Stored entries

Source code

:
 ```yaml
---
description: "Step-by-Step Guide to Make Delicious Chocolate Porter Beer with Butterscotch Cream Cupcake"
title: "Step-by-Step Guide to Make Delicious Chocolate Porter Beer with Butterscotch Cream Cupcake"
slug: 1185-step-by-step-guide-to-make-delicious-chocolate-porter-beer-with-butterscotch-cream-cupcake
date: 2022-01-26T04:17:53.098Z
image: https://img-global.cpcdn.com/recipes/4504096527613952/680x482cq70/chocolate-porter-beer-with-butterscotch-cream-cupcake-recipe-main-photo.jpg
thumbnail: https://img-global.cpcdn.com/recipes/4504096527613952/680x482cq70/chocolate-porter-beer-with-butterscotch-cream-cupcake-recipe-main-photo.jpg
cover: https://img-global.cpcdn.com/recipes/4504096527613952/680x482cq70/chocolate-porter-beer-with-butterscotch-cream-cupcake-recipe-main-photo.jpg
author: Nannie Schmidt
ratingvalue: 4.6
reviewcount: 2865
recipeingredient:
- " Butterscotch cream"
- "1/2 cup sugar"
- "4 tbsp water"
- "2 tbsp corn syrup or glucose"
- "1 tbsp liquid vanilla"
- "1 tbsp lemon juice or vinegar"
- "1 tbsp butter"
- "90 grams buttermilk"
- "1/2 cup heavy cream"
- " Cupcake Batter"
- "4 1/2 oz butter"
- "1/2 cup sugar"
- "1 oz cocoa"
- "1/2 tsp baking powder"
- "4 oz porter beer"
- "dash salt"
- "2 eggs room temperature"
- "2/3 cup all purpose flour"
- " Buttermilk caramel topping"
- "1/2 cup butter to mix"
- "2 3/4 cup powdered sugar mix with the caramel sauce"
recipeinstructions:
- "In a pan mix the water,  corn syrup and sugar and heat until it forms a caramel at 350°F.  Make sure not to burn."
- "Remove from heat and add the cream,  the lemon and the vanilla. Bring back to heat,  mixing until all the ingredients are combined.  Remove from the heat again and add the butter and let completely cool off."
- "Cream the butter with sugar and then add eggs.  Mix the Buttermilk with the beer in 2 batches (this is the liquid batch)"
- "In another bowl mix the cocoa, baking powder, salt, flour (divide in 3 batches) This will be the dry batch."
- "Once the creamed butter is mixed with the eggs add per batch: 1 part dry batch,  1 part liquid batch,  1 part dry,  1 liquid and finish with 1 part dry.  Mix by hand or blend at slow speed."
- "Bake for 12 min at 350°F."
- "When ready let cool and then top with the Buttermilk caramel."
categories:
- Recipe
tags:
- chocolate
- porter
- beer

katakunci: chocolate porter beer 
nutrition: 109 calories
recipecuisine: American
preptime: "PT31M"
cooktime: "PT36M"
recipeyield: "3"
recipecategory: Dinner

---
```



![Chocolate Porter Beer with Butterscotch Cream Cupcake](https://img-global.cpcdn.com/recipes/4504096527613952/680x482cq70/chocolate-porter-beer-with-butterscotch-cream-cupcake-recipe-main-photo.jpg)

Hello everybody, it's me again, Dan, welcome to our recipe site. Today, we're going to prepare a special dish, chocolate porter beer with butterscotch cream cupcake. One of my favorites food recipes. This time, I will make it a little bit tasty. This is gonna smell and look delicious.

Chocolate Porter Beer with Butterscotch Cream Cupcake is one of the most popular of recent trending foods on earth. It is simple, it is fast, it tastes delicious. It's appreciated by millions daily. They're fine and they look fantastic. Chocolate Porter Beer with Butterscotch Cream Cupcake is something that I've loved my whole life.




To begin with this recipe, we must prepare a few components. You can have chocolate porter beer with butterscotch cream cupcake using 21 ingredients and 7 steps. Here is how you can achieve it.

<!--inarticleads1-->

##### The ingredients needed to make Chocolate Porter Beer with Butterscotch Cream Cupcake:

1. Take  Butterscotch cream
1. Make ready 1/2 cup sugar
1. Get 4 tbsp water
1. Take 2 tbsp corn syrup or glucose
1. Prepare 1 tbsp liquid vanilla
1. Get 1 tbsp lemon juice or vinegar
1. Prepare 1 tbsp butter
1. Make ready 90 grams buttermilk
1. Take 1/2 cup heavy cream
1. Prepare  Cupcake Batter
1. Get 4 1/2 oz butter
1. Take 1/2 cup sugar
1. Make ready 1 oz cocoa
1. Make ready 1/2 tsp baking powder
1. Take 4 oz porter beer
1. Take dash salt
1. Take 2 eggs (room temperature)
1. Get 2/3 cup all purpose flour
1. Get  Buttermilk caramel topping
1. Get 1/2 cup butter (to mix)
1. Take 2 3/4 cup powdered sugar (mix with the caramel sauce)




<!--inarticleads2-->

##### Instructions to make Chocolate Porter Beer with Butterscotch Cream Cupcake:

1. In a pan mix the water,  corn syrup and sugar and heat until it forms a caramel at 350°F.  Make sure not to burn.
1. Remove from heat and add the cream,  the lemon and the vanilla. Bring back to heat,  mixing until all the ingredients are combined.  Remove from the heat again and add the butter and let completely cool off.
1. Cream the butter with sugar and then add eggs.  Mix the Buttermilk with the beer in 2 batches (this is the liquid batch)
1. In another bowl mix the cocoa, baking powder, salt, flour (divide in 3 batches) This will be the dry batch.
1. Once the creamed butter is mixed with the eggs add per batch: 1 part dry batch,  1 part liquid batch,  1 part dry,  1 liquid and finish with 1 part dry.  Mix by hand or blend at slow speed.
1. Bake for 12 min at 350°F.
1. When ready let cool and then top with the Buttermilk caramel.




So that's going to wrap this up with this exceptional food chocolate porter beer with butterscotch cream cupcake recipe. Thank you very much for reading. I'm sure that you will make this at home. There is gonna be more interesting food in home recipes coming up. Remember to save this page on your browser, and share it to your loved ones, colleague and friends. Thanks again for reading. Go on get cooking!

• Problem to work on:
Would you print, exactly as written, every line above from the one holding "1. Prepare 1 tbsp butter" through the one holding "1. Take 4 oz porter beer", with both included and no other lines?

• Answer box:
1. Prepare 1 tbsp butter
1. Make ready 90 grams buttermilk
1. Take 1/2 cup heavy cream
1. Prepare  Cupcake Batter
1. Get 4 1/2 oz butter
1. Take 1/2 cup sugar
1. Make ready 1 oz cocoa
1. Make ready 1/2 tsp baking powder
1. Take 4 oz porter beer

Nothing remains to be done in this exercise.